= Nature Improvement Area =

UK nature conservation designation

Nature Improvement Areas (NIAs) are a network of large scale initiatives in the landscape of England to improve ecological connectivity and improve biodiversity.
They were launched in 2012.

At 2015, the NIAs covered 47,000 acres of England in total, achieved at a total cost of £7.5 million. At spring 2015, the NIAs had also added a further 13,500 acres beyond the initial 2012 areas, as well as a total of 335 miles of new footpaths for public access.

==History==
The NIAs form part of the UK Government's response to Sir John Lawton's 2010 report "Making Space for Nature". They were then implemented via the Natural Environment White Paper, the first natural environment government White Paper in 20 years. In October 2011 a competition was launched by DEFRA to select twelve pilot sites for NIAs, and in response seventy-six entries were made. On 27 February 2012 the final list of 12 Nature Improvement Areas was announced. The NIAs were launched in 2012 they run with the aid of Local Nature Partnerships and around 11,000 local volunteers.

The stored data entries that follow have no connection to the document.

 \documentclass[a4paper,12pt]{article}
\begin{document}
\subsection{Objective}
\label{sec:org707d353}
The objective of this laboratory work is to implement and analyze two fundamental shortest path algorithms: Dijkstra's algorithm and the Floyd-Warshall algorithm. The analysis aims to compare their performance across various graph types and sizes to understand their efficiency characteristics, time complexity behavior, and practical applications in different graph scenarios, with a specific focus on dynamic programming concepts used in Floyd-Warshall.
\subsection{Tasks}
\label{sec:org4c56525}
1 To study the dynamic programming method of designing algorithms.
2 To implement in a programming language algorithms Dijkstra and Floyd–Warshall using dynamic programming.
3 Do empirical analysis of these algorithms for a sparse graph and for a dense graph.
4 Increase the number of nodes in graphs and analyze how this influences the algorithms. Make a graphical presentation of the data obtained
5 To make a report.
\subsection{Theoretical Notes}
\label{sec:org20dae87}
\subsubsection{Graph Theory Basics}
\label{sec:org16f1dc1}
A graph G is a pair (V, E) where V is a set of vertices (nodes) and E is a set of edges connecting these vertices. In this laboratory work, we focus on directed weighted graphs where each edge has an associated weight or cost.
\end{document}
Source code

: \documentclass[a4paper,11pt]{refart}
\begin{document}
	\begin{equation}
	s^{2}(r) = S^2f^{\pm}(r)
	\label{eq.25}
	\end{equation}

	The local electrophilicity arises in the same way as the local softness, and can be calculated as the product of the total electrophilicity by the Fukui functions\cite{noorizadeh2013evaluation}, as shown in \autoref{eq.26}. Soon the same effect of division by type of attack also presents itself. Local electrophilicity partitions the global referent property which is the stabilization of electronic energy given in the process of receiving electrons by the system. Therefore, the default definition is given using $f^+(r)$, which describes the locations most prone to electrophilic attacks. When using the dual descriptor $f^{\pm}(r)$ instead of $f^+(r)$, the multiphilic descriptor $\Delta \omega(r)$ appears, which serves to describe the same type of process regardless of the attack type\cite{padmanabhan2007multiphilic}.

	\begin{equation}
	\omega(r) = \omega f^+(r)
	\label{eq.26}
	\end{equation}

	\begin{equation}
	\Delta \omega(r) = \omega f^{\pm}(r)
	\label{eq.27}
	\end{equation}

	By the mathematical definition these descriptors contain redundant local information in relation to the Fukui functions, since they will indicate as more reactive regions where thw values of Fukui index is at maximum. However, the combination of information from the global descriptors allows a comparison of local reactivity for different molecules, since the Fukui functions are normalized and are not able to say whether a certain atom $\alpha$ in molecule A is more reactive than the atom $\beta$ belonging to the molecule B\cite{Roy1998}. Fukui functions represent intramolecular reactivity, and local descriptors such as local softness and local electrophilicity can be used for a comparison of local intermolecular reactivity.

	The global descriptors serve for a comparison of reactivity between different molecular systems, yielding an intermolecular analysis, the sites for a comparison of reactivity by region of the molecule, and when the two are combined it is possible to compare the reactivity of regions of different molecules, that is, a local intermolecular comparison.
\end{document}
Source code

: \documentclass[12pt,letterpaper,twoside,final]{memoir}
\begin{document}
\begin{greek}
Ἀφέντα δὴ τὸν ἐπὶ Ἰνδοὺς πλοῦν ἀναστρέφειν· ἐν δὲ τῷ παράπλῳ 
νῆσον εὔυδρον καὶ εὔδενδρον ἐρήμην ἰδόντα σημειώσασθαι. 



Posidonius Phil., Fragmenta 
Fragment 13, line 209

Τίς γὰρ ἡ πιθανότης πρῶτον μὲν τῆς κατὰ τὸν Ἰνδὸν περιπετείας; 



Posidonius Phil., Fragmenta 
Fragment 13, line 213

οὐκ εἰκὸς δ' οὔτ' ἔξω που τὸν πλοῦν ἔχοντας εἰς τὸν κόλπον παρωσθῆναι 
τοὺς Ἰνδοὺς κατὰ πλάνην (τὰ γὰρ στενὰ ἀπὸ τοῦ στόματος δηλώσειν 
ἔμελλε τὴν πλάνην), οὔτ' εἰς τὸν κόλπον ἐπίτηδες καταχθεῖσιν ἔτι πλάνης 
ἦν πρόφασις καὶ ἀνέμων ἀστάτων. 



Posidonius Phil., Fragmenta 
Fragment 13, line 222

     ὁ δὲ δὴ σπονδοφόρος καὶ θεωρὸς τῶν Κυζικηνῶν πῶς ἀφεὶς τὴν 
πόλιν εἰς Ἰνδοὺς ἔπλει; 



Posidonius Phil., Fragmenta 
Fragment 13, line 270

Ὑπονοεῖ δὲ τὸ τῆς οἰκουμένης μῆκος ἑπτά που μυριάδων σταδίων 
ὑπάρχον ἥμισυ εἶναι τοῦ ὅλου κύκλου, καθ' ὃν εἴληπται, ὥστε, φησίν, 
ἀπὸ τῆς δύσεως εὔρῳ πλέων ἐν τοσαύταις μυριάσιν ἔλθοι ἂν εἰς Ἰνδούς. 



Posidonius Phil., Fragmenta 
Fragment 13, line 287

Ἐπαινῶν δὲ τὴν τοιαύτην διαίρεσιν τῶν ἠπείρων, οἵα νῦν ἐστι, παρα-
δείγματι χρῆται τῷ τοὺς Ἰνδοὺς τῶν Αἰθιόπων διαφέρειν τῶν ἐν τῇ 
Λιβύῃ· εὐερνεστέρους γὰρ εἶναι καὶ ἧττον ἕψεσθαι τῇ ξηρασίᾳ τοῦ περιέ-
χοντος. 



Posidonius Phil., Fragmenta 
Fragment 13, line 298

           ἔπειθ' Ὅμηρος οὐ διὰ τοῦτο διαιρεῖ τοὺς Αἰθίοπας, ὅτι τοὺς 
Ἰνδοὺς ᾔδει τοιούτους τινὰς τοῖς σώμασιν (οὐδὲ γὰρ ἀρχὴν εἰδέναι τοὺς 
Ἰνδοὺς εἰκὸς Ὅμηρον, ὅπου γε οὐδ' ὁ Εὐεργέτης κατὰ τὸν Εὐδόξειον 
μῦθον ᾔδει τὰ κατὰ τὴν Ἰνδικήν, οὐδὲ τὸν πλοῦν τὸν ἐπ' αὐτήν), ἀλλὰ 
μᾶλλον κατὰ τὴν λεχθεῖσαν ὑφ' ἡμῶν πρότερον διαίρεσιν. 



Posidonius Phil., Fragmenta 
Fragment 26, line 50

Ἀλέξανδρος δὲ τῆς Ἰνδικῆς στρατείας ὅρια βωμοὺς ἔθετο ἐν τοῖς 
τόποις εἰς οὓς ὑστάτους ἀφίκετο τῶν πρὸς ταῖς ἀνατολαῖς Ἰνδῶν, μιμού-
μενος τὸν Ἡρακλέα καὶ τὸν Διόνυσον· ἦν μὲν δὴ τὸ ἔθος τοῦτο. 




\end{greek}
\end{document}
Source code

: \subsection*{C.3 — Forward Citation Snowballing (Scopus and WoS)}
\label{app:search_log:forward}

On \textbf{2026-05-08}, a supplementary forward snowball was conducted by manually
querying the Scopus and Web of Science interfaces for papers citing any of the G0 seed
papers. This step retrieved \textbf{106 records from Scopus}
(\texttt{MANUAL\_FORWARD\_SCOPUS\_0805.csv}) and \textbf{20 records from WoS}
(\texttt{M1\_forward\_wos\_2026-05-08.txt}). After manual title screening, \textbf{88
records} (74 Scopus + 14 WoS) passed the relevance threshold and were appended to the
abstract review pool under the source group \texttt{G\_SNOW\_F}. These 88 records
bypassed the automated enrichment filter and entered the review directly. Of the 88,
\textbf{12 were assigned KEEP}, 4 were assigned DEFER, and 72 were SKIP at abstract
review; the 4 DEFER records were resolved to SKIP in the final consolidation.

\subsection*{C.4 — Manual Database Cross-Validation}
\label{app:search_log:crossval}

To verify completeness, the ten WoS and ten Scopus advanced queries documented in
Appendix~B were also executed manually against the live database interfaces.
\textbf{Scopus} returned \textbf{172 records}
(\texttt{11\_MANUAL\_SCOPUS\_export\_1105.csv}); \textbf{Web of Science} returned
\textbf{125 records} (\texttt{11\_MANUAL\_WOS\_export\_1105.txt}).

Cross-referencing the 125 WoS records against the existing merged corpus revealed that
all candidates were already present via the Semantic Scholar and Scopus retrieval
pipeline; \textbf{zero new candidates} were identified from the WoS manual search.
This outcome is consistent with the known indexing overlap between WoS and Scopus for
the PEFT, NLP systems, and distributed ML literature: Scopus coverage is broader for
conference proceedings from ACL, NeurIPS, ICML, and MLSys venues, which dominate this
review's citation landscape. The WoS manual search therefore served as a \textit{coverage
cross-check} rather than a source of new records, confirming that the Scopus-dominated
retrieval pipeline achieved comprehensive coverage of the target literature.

==List of Nature Improvement Areas==
The first twelve Nature Improvement Areas in England are:
- Birmingham and Black Country Living Landscapes
 Includes urban, wetland, river and heath habitats. It will create heathland on brownfield sites and 40 hectares of new native woodland;
- Dark Peak
 Includes moorland and woodland in the north of the Peak District National Park. It will restore habitats such as upland heathland and create 210 hectares of native woodland, such as that at Burbage Brook;
- Dearne Valley Green Heart
 Mostly on farmland and former mining settlements with woodland and wetland. It will restore the River Don floodplain and create new wetlands and woodlands
- Greater Thames Marshes
 Includes agricultural marsh and urban habitats. It will create and enhance grazing marsh, salt marsh and mudflat habitats;
- Humberhead Levels
 Straddling Yorkshire, Lincolnshire and Nottinghamshire, it is mainly wetland, lowland and peat habitats. It will create or restore at least 1,427 hectares of wetland habitat;
- Marlborough Downs
 This is predominantly a farmer-led partnership looking to restore chalk and grassland habitats and increase the numbers of farmland birds as well as creating a network of traditional clay-lined dewponds to act as wildlife havens;
- Meres and Mosses of the Marches
 Incorporates wetlands, peat bogs and ponds in Cheshire. It will aim to reduce diffuse pollution by working with farmers, improve peatlands and restore wildlife areas around the River Perry;
- Morecambe Bay Limestones and Wetlands
 The most northerly NIA, this consists of limestone, wetland and grassland habitats. It will restore coast and freshwater wetlands and create 200 hectares of woodland, planting 10,000 native trees and develop habitat for six species;
- Nene Valley
 Within the River Nene regional park, this project will work with farmers to restore habitats and restore tributaries and reaches of the River Nene;
- Northern Devon
 This incorporates river, woodland and grassland. The project will recreate and restore 1,000 hectares of priority habitat and restore the much wider catchment area of the River Torridge so that it can support the critically endangered freshwater pearl mussel;
- South Downs Way Ahead
 Encompasses key chalk sites of the South Downs National Park. The NIA will restore 1,000 hectares of chalk grassland and encourage the return of the Duke of Burgundy butterfly and several species of farmland birds;
- Wild Purbeck
 Purbeck a variety of river, wetland, heath and woodland habitat as well as the largest onshore oil field in Western Europe. This NIA will introduce livestock to manage heathland, restore wetland and create or restore 15 ponds as well as creating 120 hectares of new woodland and a new seven hectare saline lagoon.